ゆっくりとソファーに腰を掛ける。シーズは相変わらず冷たい笑みを湛えている。実に不気味だ。
「どうだ。準備の方は?」
突然、話を振られたために、体が震える。
「いっ、いや、大抵のことは、大丈夫です。ダンスの方も、パルテックさんが見てくれていますので……」
「お前の衣装は準備できているのか?」
「はい……。できています」
必死で喋ろうとしていたにもかかわらず、言葉を途中で切られてしまった。シーズが求める答えを返せていないのだろう。自分のコミュ力不足を痛感してしまう。そんな俺に、シーズはさらに畳みかけて質問を繰り出してくる。
「あれから兄上から何か、連絡はあったか?」
「いえ、ありません。まあ、色々と出かけていたこともありますし、もしかしたら、何か言ってきたかもしれませんが……」
「他の貴族からは?」
「いっ、いえ……あの……ご挨拶には見えられましたが、特段これと言って……」
「ラッツ村のことを聞いてきた者は?」
「えっと……村のことは……どなたも……」
「いなければいい。私のことや宰相様のことを聞いてきた者は?」
「聞かれたことは……なかったと思います……。シーズ様によろしくと……」
「お前の飼っている仔竜のことを聞いてきた者は?」
「えっと……アルマイトさんからは、かなり詳しく聞かれた……」
「貢物を持ってきた者は?」
「えっと……いない、と、思い、ます」
矢継ぎ早に質問を繰り出されてしまって、何だか息が上がってくる。何なんだ、この人は?
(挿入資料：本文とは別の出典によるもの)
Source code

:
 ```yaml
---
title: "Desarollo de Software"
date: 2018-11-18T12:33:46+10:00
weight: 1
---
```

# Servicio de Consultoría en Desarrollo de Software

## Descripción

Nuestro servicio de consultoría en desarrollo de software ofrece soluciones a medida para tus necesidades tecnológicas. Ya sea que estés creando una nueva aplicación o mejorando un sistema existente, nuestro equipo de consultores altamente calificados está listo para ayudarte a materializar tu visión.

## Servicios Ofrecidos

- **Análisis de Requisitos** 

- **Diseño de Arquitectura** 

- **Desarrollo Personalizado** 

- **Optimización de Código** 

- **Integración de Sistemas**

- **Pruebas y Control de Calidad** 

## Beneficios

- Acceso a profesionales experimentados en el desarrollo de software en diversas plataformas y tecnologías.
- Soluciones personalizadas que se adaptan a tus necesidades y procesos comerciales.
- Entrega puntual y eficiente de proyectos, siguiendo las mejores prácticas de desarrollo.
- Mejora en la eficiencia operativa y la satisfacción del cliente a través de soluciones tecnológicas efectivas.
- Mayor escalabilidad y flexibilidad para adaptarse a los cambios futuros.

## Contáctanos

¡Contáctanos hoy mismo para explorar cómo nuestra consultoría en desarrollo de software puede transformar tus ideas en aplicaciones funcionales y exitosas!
「フフフ。一人くらいお前に取り入ろうとする者がいると思ったのだがな。つまりは皆、様子見ということか。それでいい。その方がいい……」
シーズは満足そうに頷いている。
「ヴァシュロン殿の準備が整い次第、出かけるぞ」
「え?」
「お前も着替えてくるといい」
「あの……着替えるって……」
「お城に行くのだ」
「城って……。待ってください。舞踏会は夕方からじゃ……」
「その前に、色々とあるのだ。早くしろ」
「ちょっと待ってください。せめて、もうしばらくは待ってください」
「どうしたのだ?」
「あの……ヴァッシュは……妻は、朝食をまだ食べていません。今、ブリトーさんに頼んで、サンドイッチを……軽い朝食を作ってもらうように頼んでいるところです。せめて、朝食が終わるまで、待っていただけませんか?」
俺の言葉に、シーズは呆れかえったような表情を浮かべている。
「このような大事なときに、食事の心配とは……。お前はどうしてそう、のんびりとしているのだ」
シーズはさも残念、という表情浮かべたまま、大きなため息をつくと、スッと立ち上がり、弱々しい声で口を開いた。
「すぐに行って着替えてこい」
「あの……サンドイッチ……朝食は……」
「ブリトーに運ばせておく。そのようなものを取る時間があれば、食べるといい」
そう言って彼は応接室を出ていってしまった。シーズと入れ替わるように、ブリトーが入ってくる。
「ノスヤ様のお着換えは、ライムネイル様がすでに持って来ておいでです。どうぞ、寝室の方へ」
「あの……ブリトーさん。サンドイッチを……」
「承知してございます。すぐにお届けに上がります」
彼の笑顔に促されるようにして、俺は立ち上がって寝室に向かった。